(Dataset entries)
__________________________________________________

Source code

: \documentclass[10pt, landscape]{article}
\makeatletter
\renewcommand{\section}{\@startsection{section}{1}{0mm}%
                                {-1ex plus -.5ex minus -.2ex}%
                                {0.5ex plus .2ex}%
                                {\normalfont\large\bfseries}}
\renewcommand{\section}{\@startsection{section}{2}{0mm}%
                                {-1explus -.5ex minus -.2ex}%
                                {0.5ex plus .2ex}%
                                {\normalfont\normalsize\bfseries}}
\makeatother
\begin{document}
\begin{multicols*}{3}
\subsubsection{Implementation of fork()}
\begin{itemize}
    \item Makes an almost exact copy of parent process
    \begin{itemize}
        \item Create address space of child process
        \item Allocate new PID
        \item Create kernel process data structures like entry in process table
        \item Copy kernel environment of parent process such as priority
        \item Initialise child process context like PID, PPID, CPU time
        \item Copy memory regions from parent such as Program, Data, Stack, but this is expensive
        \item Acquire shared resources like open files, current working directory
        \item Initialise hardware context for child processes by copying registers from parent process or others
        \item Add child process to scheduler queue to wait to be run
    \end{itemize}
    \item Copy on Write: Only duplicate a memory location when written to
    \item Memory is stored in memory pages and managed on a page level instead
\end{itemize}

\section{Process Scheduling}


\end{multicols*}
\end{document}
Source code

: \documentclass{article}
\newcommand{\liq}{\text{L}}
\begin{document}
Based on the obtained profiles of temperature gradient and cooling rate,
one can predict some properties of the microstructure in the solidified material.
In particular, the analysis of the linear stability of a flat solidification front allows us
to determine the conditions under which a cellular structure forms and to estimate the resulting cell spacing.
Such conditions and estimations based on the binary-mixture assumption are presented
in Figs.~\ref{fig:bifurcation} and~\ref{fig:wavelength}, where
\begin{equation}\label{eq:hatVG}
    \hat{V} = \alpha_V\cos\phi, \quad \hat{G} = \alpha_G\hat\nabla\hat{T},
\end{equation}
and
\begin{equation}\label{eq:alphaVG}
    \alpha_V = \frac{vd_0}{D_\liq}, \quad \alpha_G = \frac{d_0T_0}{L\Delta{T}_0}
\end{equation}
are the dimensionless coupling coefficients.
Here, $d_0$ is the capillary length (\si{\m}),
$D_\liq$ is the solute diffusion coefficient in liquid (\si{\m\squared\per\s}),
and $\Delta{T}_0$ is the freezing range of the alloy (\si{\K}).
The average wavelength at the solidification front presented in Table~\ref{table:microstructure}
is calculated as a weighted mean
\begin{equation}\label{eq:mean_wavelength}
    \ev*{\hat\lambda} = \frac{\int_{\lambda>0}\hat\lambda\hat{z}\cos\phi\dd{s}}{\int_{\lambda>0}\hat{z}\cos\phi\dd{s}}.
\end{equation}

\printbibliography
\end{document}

__________________________________________________

What the task requires:
Give back all of the entries exactly as written.

Task answer:
Source code

: \documentclass[10pt, landscape]{article}
\makeatletter
\renewcommand{\section}{\@startsection{section}{1}{0mm}%
                                {-1ex plus -.5ex minus -.2ex}%
                                {0.5ex plus .2ex}%
                                {\normalfont\large\bfseries}}
\renewcommand{\section}{\@startsection{section}{2}{0mm}%
                                {-1explus -.5ex minus -.2ex}%
                                {0.5ex plus .2ex}%
                                {\normalfont\normalsize\bfseries}}
\makeatother
\begin{document}
\begin{multicols*}{3}
\subsubsection{Implementation of fork()}
\begin{itemize}
    \item Makes an almost exact copy of parent process
    \begin{itemize}
        \item Create address space of child process
        \item Allocate new PID
        \item Create kernel process data structures like entry in process table
        \item Copy kernel environment of parent process such as priority
        \item Initialise child process context like PID, PPID, CPU time
        \item Copy memory regions from parent such as Program, Data, Stack, but this is expensive
        \item Acquire shared resources like open files, current working directory
        \item Initialise hardware context for child processes by copying registers from parent process or others
        \item Add child process to scheduler queue to wait to be run
    \end{itemize}
    \item Copy on Write: Only duplicate a memory location when written to
    \item Memory is stored in memory pages and managed on a page level instead
\end{itemize}

\section{Process Scheduling}


\end{multicols*}
\end{document}
Source code

: \documentclass{article}
\newcommand{\liq}{\text{L}}
\begin{document}
Based on the obtained profiles of temperature gradient and cooling rate,
one can predict some properties of the microstructure in the solidified material.
In particular, the analysis of the linear stability of a flat solidification front allows us
to determine the conditions under which a cellular structure forms and to estimate the resulting cell spacing.
Such conditions and estimations based on the binary-mixture assumption are presented
in Figs.~\ref{fig:bifurcation} and~\ref{fig:wavelength}, where
\begin{equation}\label{eq:hatVG}
    \hat{V} = \alpha_V\cos\phi, \quad \hat{G} = \alpha_G\hat\nabla\hat{T},
\end{equation}
and
\begin{equation}\label{eq:alphaVG}
    \alpha_V = \frac{vd_0}{D_\liq}, \quad \alpha_G = \frac{d_0T_0}{L\Delta{T}_0}
\end{equation}
are the dimensionless coupling coefficients.
Here, $d_0$ is the capillary length (\si{\m}),
$D_\liq$ is the solute diffusion coefficient in liquid (\si{\m\squared\per\s}),
and $\Delta{T}_0$ is the freezing range of the alloy (\si{\K}).
The average wavelength at the solidification front presented in Table~\ref{table:microstructure}
is calculated as a weighted mean
\begin{equation}\label{eq:mean_wavelength}
    \ev*{\hat\lambda} = \frac{\int_{\lambda>0}\hat\lambda\hat{z}\cos\phi\dd{s}}{\int_{\lambda>0}\hat{z}\cos\phi\dd{s}}.
\end{equation}

\printbibliography
\end{document}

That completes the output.